Gazeteciler Konfederasyonu, 'Kadından gazeteci olmaz' mı diyor?

Yeni kurulan Gazeteciler Konfederasyonu'nun, mesleğin üçte birini oluşturan kadın gazetecileri yok sayarak hiçbir karar ve yönetim mekanizmasında yer vermediği göze çarptı. Konfederasyonun, 'kadından gazeteci olmaz' diye mi düşündüğü merak konusu.

(soL - Haber Merkezi) Dün basında yer alan bir haberde, Gazeteciler Konfederasyonu Genel Başkanı Nuri Kolaylı ve yönetim kurulu üyelerinin, Ulaştırma, Denizcilik ve Haberleşme Bakanı Lütfi Elvan'ı Ankara'daki makamında ziyaret ettiği belirtiliyordu.

Haberde, konfederasyonun yeni kurulduğundan söz ediliyor, kurum kendisini "Türkiye genelinde 8 gazeteciler federasyonunun bir araya gelmesiyle Gazeteciler Konfederasyonu kurulmuş ve basının en üst çatı kuruluşu oluşmuştur. Bu federasyonlarımızın temelini ise, köklü tarihleri olan 76 il cemiyetimiz atmıştır.

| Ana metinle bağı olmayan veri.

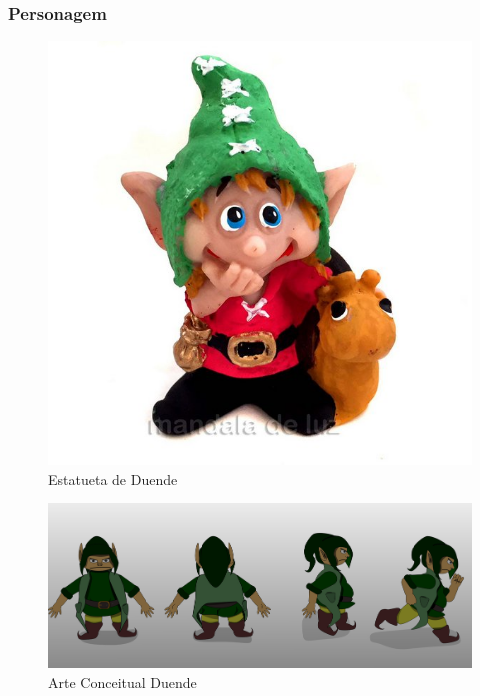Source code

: \subsubsection{Personagem}

\begin{figure}[htb]
	\caption{\label{duendeRef}Estatueta de Duende}
	\begin{center}
	    \includegraphics[width=\textwidth/2]{imagens/duendeRef.jpg}
	\end{center}
\end{figure}



\begin{figure}[htb]
	\caption{\label{duendePos}Arte Conceitual Duende}
	\begin{center}
	    \includegraphics[width=\textwidth]{imagens/duendePosicoes.jpeg}
	\end{center}
\end{figure}

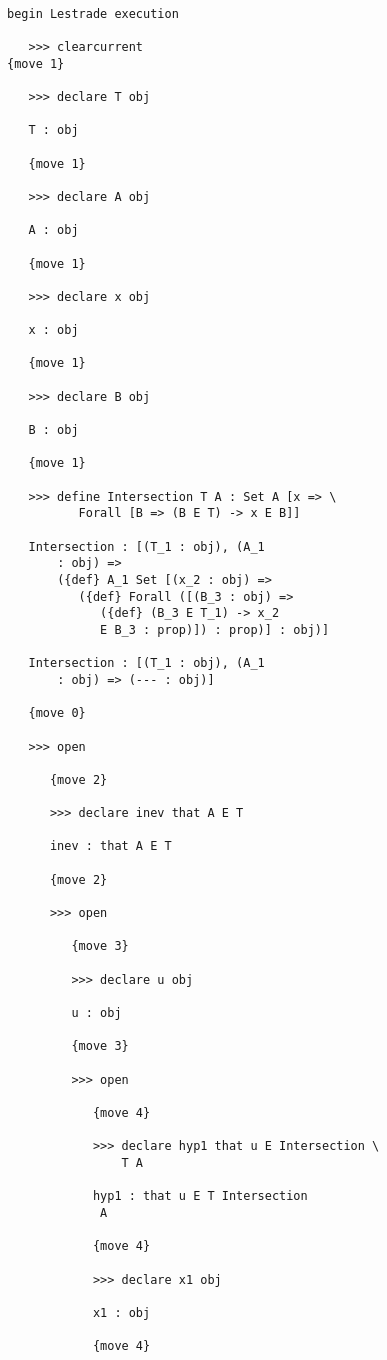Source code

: \documentclass[12pt]{article}
\begin{document}
\begin{verbatim}

begin Lestrade execution

   >>> clearcurrent
{move 1}

   >>> declare T obj

   T : obj

   {move 1}

   >>> declare A obj

   A : obj

   {move 1}

   >>> declare x obj

   x : obj

   {move 1}

   >>> declare B obj

   B : obj

   {move 1}

   >>> define Intersection T A : Set A [x => \
          Forall [B => (B E T) -> x E B]]

   Intersection : [(T_1 : obj), (A_1 
       : obj) => 
       ({def} A_1 Set [(x_2 : obj) => 
          ({def} Forall ([(B_3 : obj) => 
             ({def} (B_3 E T_1) -> x_2 
             E B_3 : prop)]) : prop)] : obj)]

   Intersection : [(T_1 : obj), (A_1 
       : obj) => (--- : obj)]

   {move 0}

   >>> open

      {move 2}

      >>> declare inev that A E T

      inev : that A E T

      {move 2}

      >>> open

         {move 3}

         >>> declare u obj

         u : obj

         {move 3}

         >>> open

            {move 4}

            >>> declare hyp1 that u E Intersection \
                T A

            hyp1 : that u E T Intersection 
             A

            {move 4}

            >>> declare x1 obj

            x1 : obj

            {move 4}


\end{verbatim}
\end{document}

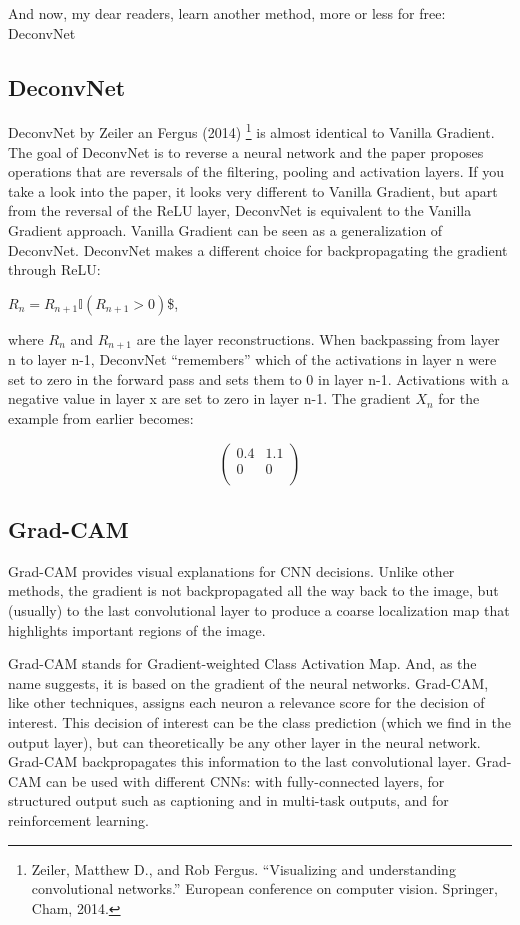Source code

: \documentclass[12pt,]{krantz}
\begin{document}
And now, my dear readers, learn another method, more or less for free:
DeconvNet

\subsection{DeconvNet}\label{deconvnet}

DeconvNet by Zeiler an Fergus (2014) \footnote{Zeiler, Matthew D., and
  Rob Fergus. ``Visualizing and understanding convolutional networks.''
  European conference on computer vision. Springer, Cham, 2014.} is
almost identical to Vanilla Gradient. The goal of DeconvNet is to
reverse a neural network and the paper proposes operations that are
reversals of the filtering, pooling and activation layers. If you take a
look into the paper, it looks very different to Vanilla Gradient, but
apart from the reversal of the ReLU layer, DeconvNet is equivalent to
the Vanilla Gradient approach. Vanilla Gradient can be seen as a
generalization of DeconvNet. DeconvNet makes a different choice for
backpropagating the gradient through ReLU:

\(R_n=R_{n+1}\mathbb{I}(R_{n+1}>0)\)\$,

where \(R_n\) and \(R_{n+1}\) are the layer reconstructions. When
backpassing from layer n to layer n-1, DeconvNet ``remembers'' which of
the activations in layer n were set to zero in the forward pass and sets
them to 0 in layer n-1. Activations with a negative value in layer x are
set to zero in layer n-1. The gradient \(X_n\) for the example from
earlier becomes:

\[
\begin{pmatrix}
0.4 & 1.1 \\
0 & 0  \\
\end{pmatrix}
\]

\subsection{Grad-CAM}\label{grad-cam}

Grad-CAM provides visual explanations for CNN decisions. Unlike other
methods, the gradient is not backpropagated all the way back to the
image, but (usually) to the last convolutional layer to produce a coarse
localization map that highlights important regions of the image.

Grad-CAM stands for Gradient-weighted Class Activation Map. And, as the
name suggests, it is based on the gradient of the neural networks.
Grad-CAM, like other techniques, assigns each neuron a relevance score
for the decision of interest. This decision of interest can be the class
prediction (which we find in the output layer), but can theoretically be
any other layer in the neural network. Grad-CAM backpropagates this
information to the last convolutional layer. Grad-CAM can be used with
different CNNs: with fully-connected layers, for structured output such
as captioning and in multi-task outputs, and for reinforcement learning.
\end{document}
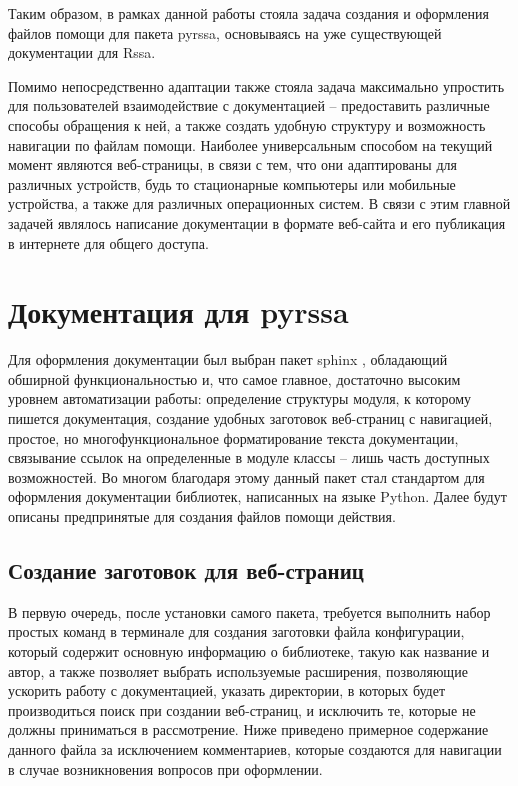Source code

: \documentclass[specialist,
			   substylefile = spbu_report.rtx,
			   subf,href,colorlinks=true, 12pt]{disser}
\begin{document}
Таким образом, в рамках данной работы стояла задача создания и оформления файлов помощи для пакета pyrssa, основываясь на уже существующей документации для Rssa. 

Помимо непосредственно адаптации также стояла задача максимально упростить для пользователей взаимодействие с документацией – предоставить различные способы обращения к ней, а также создать удобную структуру и возможность навигации по файлам помощи. Наиболее универсальным способом на текущий момент являются веб-страницы, в связи с тем, что они адаптированы для различных устройств, будь то стационарные компьютеры или мобильные устройства, а также для различных операционных систем. В связи с этим главной задачей являлось написание документации в формате веб-сайта и его публикация в интернете для общего доступа.


\chapter{Документация для pyrssa}

Для оформления документации был выбран пакет sphinx \cite{sphinx-lib}, обладающий обширной функциональностью и, что самое главное, достаточно высоким уровнем автоматизации работы: определение структуры модуля, к которому пишется документация, создание удобных заготовок веб-страниц с навигацией, простое, но многофункциональное форматирование текста документации, связывание ссылок на определенные в модуле классы – лишь часть доступных возможностей. Во многом благодаря этому данный пакет стал стандартом для оформления документации библиотек, написанных на языке Python. Далее будут описаны предпринятые для создания файлов помощи действия.

\section{Создание заготовок для веб-страниц}

В первую очередь, после установки самого пакета, требуется выполнить набор простых команд в терминале для создания заготовки файла конфигурации, который содержит основную информацию о библиотеке, такую как название и автор, а также позволяет выбрать используемые расширения, позволяющие ускорить работу с документацией, указать директории, в которых будет производиться поиск при создании веб-страниц, и исключить те, которые не должны приниматься в рассмотрение. Ниже приведено примерное содержание данного файла за исключением комментариев, которые создаются для навигации в случае возникновения вопросов при оформлении.
\end{document}
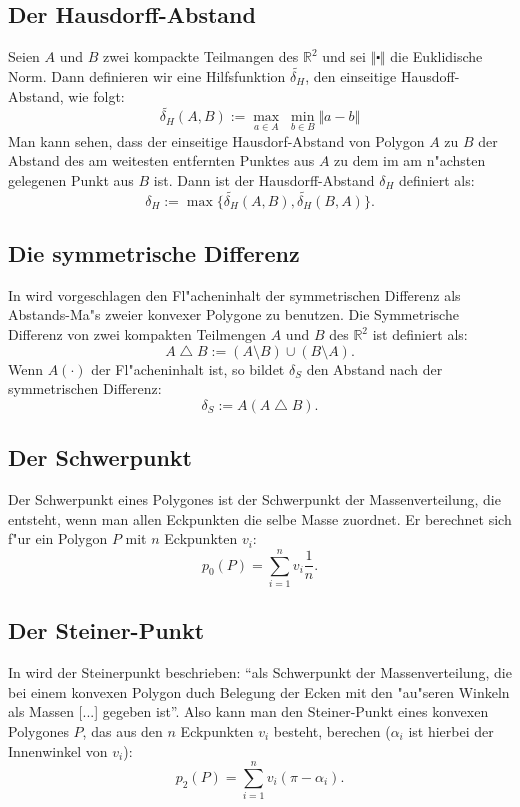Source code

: \documentclass[a4paper,10pt,twoside]{scrreprt}
\begin{document}
\subsection{Der Hausdorff-Abstand}

Seien $A$ und $B$ zwei kompackte Teilmangen des $\mathbb{R}^2$ und sei $\Vert\centerdot\Vert$ die Euklidische Norm.
Dann definieren wir eine Hilfsfunktion $ \widetilde{\delta_H}  $, den einseitige Hausdoff-Abstand, wie folgt:
\[ \widetilde{\delta_H}(A,B):=\max_{a\in A} \;\min_{b\in B} \Vert a-b \Vert\]
Man kann sehen, dass der einseitige Hausdorf-Abstand von Polygon $A$ zu $B$ der Abstand des am weitesten entfernten Punktes aus $A$ zu dem im am n"achsten gelegenen Punkt aus $B$ ist. Dann ist der Hausdorff-Abstand $\delta_H$ definiert als:
\[\delta_H:=\max\{\widetilde{\delta_H}(A,B),\widetilde{\delta_H}(B,A)\}.\]


\subsection{Die symmetrische Differenz}

In \cite{AFRW} wird vorgeschlagen den Fl"acheninhalt der symmetrischen Differenz als Abstands-Ma"s zweier konvexer Polygone zu benutzen. Die Symmetrische Differenz von zwei kompakten Teilmengen $A$ und $B$ des $\mathbb{R}^2 $ ist definiert als:
\[A\bigtriangleup B:=(A\setminus B)\cup(B\setminus A).\]
Wenn $A(\cdot)$ der Fl"acheninhalt ist, so bildet $\delta_S$ den Abstand nach der symmetrischen Differenz:
\[\delta_S:=A(A \bigtriangleup B).\]

\subsection{Der Schwerpunkt}

Der Schwerpunkt eines Polygones ist der Schwerpunkt der Massenverteilung, die entsteht, wenn man allen Eckpunkten die selbe Masse zuordnet. Er berechnet sich f"ur ein Polygon $P$ mit $n$ Eckpunkten $v_i$:
\[p_0(P)=\sum^n_{i=1}v_i \frac{1}{n}.\]

\subsection{Der Steiner-Punkt}

In \cite{Sch} wird der Steinerpunkt beschrieben: "`als Schwerpunkt der Massenverteilung, die bei einem konvexen Polygon duch Belegung der Ecken mit den "au"seren Winkeln als Massen [...] gegeben ist"'. Also kann man den Steiner-Punkt eines konvexen Polygones $P$, das aus den $n$ Eckpunkten $v_i$ besteht, berechen ($\alpha_i$ ist hierbei der Innenwinkel von $v_i$):
\[p_2(P)=\sum^n_{i=1}v_i (\pi-\alpha_i).\]
\end{document}

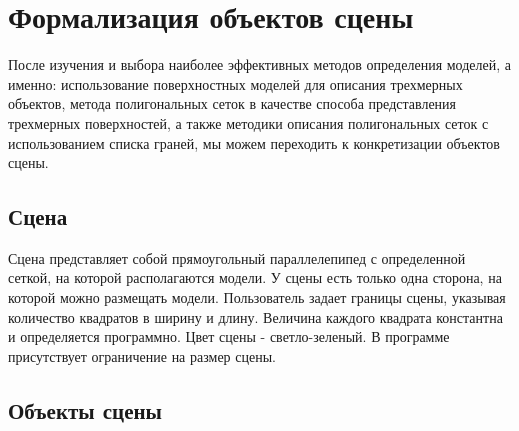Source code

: 


\section{Формализация объектов сцены}
 
После изучения и выбора наиболее эффективных методов определения моделей, а именно: использование поверхностных моделей для описания трехмерных объектов, метода полигональных сеток в качестве способа представления трехмерных поверхностей, а также методики описания полигональных сеток с использованием списка граней, мы можем переходить к конкретизации объектов сцены.

\subsection{Сцена}
Сцена представляет собой прямоугольный параллелепипед с определенной сеткой, на которой располагаются модели. У сцены есть только одна сторона, на которой можно размещать модели. Пользователь задает границы сцены, указывая количество квадратов в ширину и длину. Величина каждого квадрата константна и определяется программно. Цвет сцены - светло-зеленый. В программе присутствует ограничение на размер сцены.


\subsection{Объекты сцены}

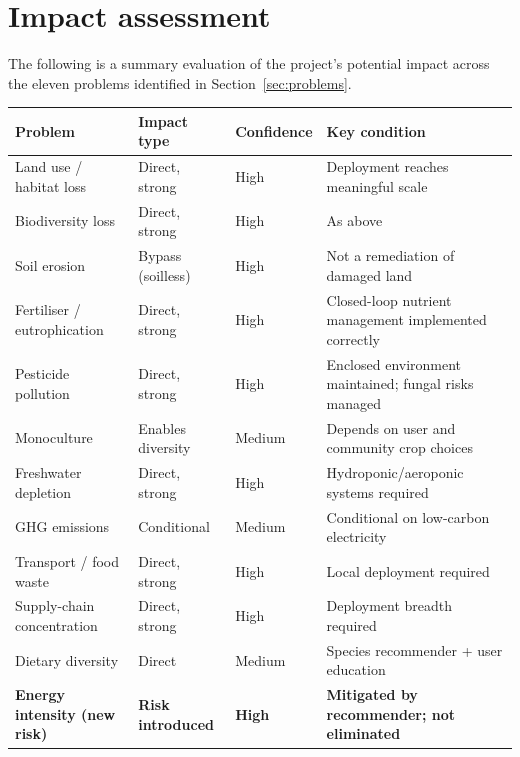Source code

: 
\section{Impact assessment}

The following is a summary evaluation of the project's potential impact across the eleven problems identified in Section~\ref{sec:problems}.

\begin{center}
\begin{tabular}{p{4.5cm}p{3cm}p{2cm}p{4cm}}
\toprule
\textbf{Problem} & \textbf{Impact type} & \textbf{Confidence} & \textbf{Key condition} \\
\midrule
Land use / habitat loss & Direct, strong & High & Deployment reaches meaningful scale \\
Biodiversity loss & Direct, strong & High & As above \\
Soil erosion & Bypass (soilless) & High & Not a remediation of damaged land \\
Fertiliser / eutrophication & Direct, strong & High & Closed-loop nutrient management implemented correctly \\
Pesticide pollution & Direct, strong & High & Enclosed environment maintained; fungal risks managed \\
Monoculture & Enables diversity & Medium & Depends on user and community crop choices \\
Freshwater depletion & Direct, strong & High & Hydroponic/aeroponic systems required \\
GHG emissions & Conditional & Medium & Conditional on low-carbon electricity \\
Transport / food waste & Direct, strong & High & Local deployment required \\
Supply-chain concentration & Direct, strong & High & Deployment breadth required \\
Dietary diversity & Direct & Medium & Species recommender + user education \\
\textbf{Energy intensity (new risk)} & \textbf{Risk introduced} & \textbf{High} & \textbf{Mitigated by recommender; not eliminated} \\
\bottomrule
\end{tabular}
\end{center}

Amacımız, tüm Türkiye'de gazetecilik mesleğiyle ilgili sorunları çözmek ve dünya standartlarında mesleki hakların elde edilmesi için mücadele etmektir" ifadeleri ile tanıtıyordu.

Bakan ile yapılan görüşmenin içeriği gazetecilerin Türkiye'de yaşadığı sansür, şiddet, güvencesiz çalışma koşulları değil, TCDD, İDO, THY gibi kurumların ulaşım indirimi yapması gibi başlıklardan oluşuyordu. Bakan Elvan ise görüşmede, konfederasyonu çok önemsediğini, iyi örgütlenmiş ve bağımsız hizmet verebilmeyi başarmış basının olduğu ülkelerde demokrasinin daha hızlı ve sağlıklı geliştiğini belirten ifadeler kullandı.

Ancak konfederasyonun görüşmeye tayin ettiği içerik ve Bakan'ın açıklamalarından daha fazla göze çarpan durum, Gazeteciler Konfederasyonu'nun heyetinde tek bir kadın gazetecinin bulunmayışıydı.

Hiçbir kurulda kadının izine rastlanmadı
Kuruma dair bir araştırma sonucunda, ne yönetim kurulu üyelerinde ne denetim kurullarında ne de etik kurullar ve bölgesel başkanların isimleri arasında bir kadına rastlandı.

Yeni kurulan ve ilk işlerinden biri Bakan Lütfi Elvan'ı ziyaret etmek olan Gazeteciler Konfederasyonu'nun, mesleğin üçte birini oluşturan kadın gazetecileri tümüyle yok saydığı görüldü.

Ayrımcılıktan mobbinge, eşit işe eşit ücret verilmeyişinden cinsel tacize kadar bir dizi sıkıntıyla boğuşmak durumunda kalan kadınlar, medya kuruluşlarının karar mekanizmalarında neredeyse hiç yer alamıyorlar.

Dünyanın her yerinde kadın gazeteciler, geri pozisyonlarda çalışmaya zorlanıyor, çatışmalı alanlarda ise kaçırılıyor, öldürülüyor, tecavüze uğruyor. Bu yıl Afganistan'da Taliban'ın saldırısı sonucu Anja Niedringhaus hayatını kaybederken muhabir Kathy Gannon yaralı olarak kurtarılmıştı. Geçtiğimiz yıl Mısır'da ise, Hollandalı bir kadın muhabir Tahrir Meydanı’ndaki protestoları takip ederken toplu tecavüze uğramıştı.

Türkiye'de de kadın gazeteciler doğrudan iktidarın hedefi haline gelebiliyorlar. Geçtiğimiz haftalarda Cumhurbaşkanı Tayyip Erdoğan, gazeteci Amberin Zaman için "edepsiz kadın" ifadelerini kullanmıştı.